How Harry and Meghan Misinterpreted Diana's Royal Exit

Prince Harry and Meghan Markle may have misinterpreted Princess Diana's exit from the royal family, according to author and former editor of Vanity Fair, Tina Brown, who insists that the princess "didn't want to be out of the monarchy."

Speaking on the release of her book, The Palace Papers: Inside the House of Windsor, the Truth and the Turmoil, Brown told Joanna Coles of the Washington Post: "I don't know that [Diana] would have ever really advocated, you know, going off to live in Montecito without any of the patronages, and any of the platform or the powers."

Harry and Meghan stepped down as full-time working members of the royal family in March 2020 after a painfully public period of discussions and debate, which included figures such as Queen Elizabeth II, Harry's father, Prince Charles and his brother, Prince William.

Meghan Markle Princess Diana
Prince Harry and Meghan Markle (L) have misinterpreted Princess Diana's (R) working model following her divorce, royal author Tina Brown has claimed. Lady Diana photographed in London November 20, 1995. Getty

At the time, the decision to step back was caviated by the queen who left the door open for a return after the period of one year should the couple decide to come back.

In 2021, at the time of this deadline, a Buckingham Palace statement was released: "The Duke and Duchess of Sussex have confirmed to Her Majesty The Queen that they will not be returning as working members of The Royal Family.

"Following conversations with The Duke, The Queen has written confirming that in stepping away from the work of The Royal Family it is not possible to continue with the responsibilities and duties that come with a life of public service.

"The honorary military appointments and Royal patronages held by The Duke and Duchess will therefore be returned to Her Majesty, before being redistributed among working members of The Royal Family.

"While all are saddened by their decision, The Duke and Duchess remain much loved members of the family."

Since stepping back from official working royal life in Britain, both Harry and Meghan have been vocal about the reasoning behind their decision and also that it was something that Princess Diana would be proud to see.

In an interview with People magazine last month, Harry told readers: "I honor my mother in everything I do. I am my mother's son," and that he hoped that "everything I do makes her proud."

In one aspect Brown disagrees with Harry—his belief that Diana would have supported his royal exit and that she had made similar moves during her lifetime.

"He's always saying, you know, my mother would be, you know, happy et cetera," she told Coles.

"I don't know that Diana would. Diana always saw the power of changing within the structure of monarchy. She didn't want to be out of the monarchy."

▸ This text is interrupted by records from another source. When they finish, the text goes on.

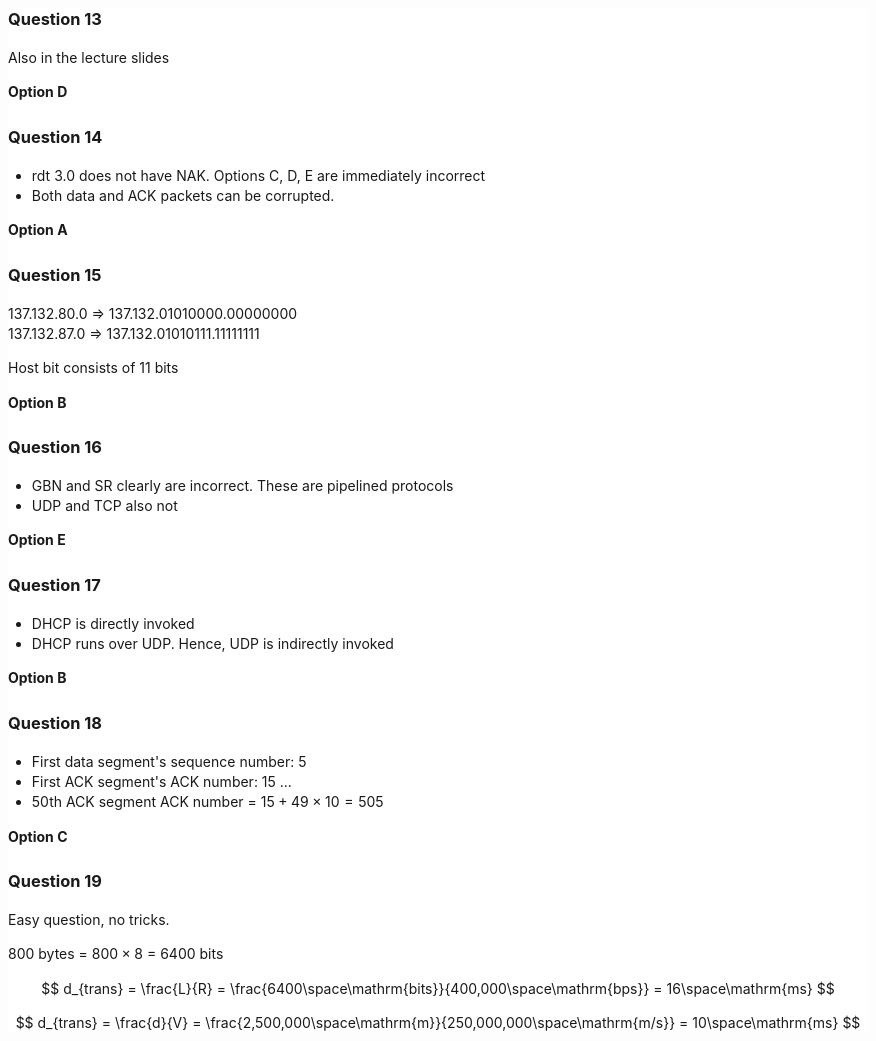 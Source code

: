 ### Question 13

Also in the lecture slides

**Option D**

### Question 14

- rdt 3.0 does not have NAK. Options C, D, E are immediately incorrect
- Both data and ACK packets can be corrupted.

**Option A**

### Question 15

137.132.80.0 => 137.132.01010000.00000000 <br />
137.132.87.0 => 137.132.01010111.11111111

Host bit consists of 11 bits

**Option B**

### Question 16

- GBN and SR clearly are incorrect. These are pipelined protocols
- UDP and TCP also not

**Option E**

### Question 17

- DHCP is directly invoked
- DHCP runs over UDP. Hence, UDP is indirectly invoked

**Option B**

### Question 18

- First data segment's sequence number: 5
- First ACK segment's ACK number: 15
  ...
- 50th ACK segment ACK number = $15 + 49 \times 10 = 505$

**Option C**

### Question 19

Easy question, no tricks.

$800$ bytes = $800 \times 8$ = $6400$ bits

$$
d_{trans} = \frac{L}{R} = \frac{6400\space\mathrm{bits}}{400,000\space\mathrm{bps}} = 16\space\mathrm{ms}
$$

$$
d_{trans} = \frac{d}{V} = \frac{2,500,000\space\mathrm{m}}{250,000,000\space\mathrm{m/s}} = 10\space\mathrm{ms}
$$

Referencing Diana's mode of operation in the years following her separation from Prince Charles and months after her eventual divorce in 1996, which was followed tragically by her untimely death in a 1997 Paris car crash, Brown said: "She wanted to hang on to her HRH, which was confiscated. She stayed living in Kensington Palace.

"Nothing would have prized her out of that. She saw that the royal imprimatur was always going to be the best, you know, leverage, the best convening power, to promote the causes that she cared about."

Brown previously voiced her opinion in this matter on The New York Times' Sway podcast with Kara Swisher, where she explained just why she believes Diana would not have cast herself adrift from the monarchy in the way that Harry and Meghan have.

Diana did not leave the nuclear royal family "out of her own desire," Brown told Swisher. "She would never have left if Charles, if her husband had been in love with her. So she didn't actually leave the royal family. She was divorced. She had to leave the royal family."

"But even then, she continued to live at Kensington Palace. And she really saw you could make more change inside the family than leaving it.

"I mean, when Diana shook hands with the AIDS patients without gloves at Middlesex Hospital, she was doing that as Her Royal Highness Princess of Wales. She knew that it was that stature, that diadem on her head, that position, that gave her gesture such meaning."

Swisher closed the subject by adding that Diana had an unmistakable star power as well as royal one, to which Brown responded: "She had huge star power, but her star power became more potent because it was allied to monarchy. And so I don't know whether she would have been thrilled to see them off in Montecito, sort of, Harry stripped of his military honors."

Harry and Meghan made their first joint visit to the U.K. since their stepping down as full-time working members of the royal family last month, where they paid a private call on the queen at Windsor Castle.

When asked if the prince would be going to London for the monarch's Platinum Jubilee celebrations in June by Today show host Hoda Kotb at the Invictus Games in the Netherlands, Harry responded: "I don't know yet. There's lots of things with security issues and everything else. This is what I'm trying to do, trying to make it possible that I can get my kids to meet her."

The prince is currently in an ongoing legal dispute with the U.K. Home Office over the security detail assigned to him when visiting the country, since moving to the U.S.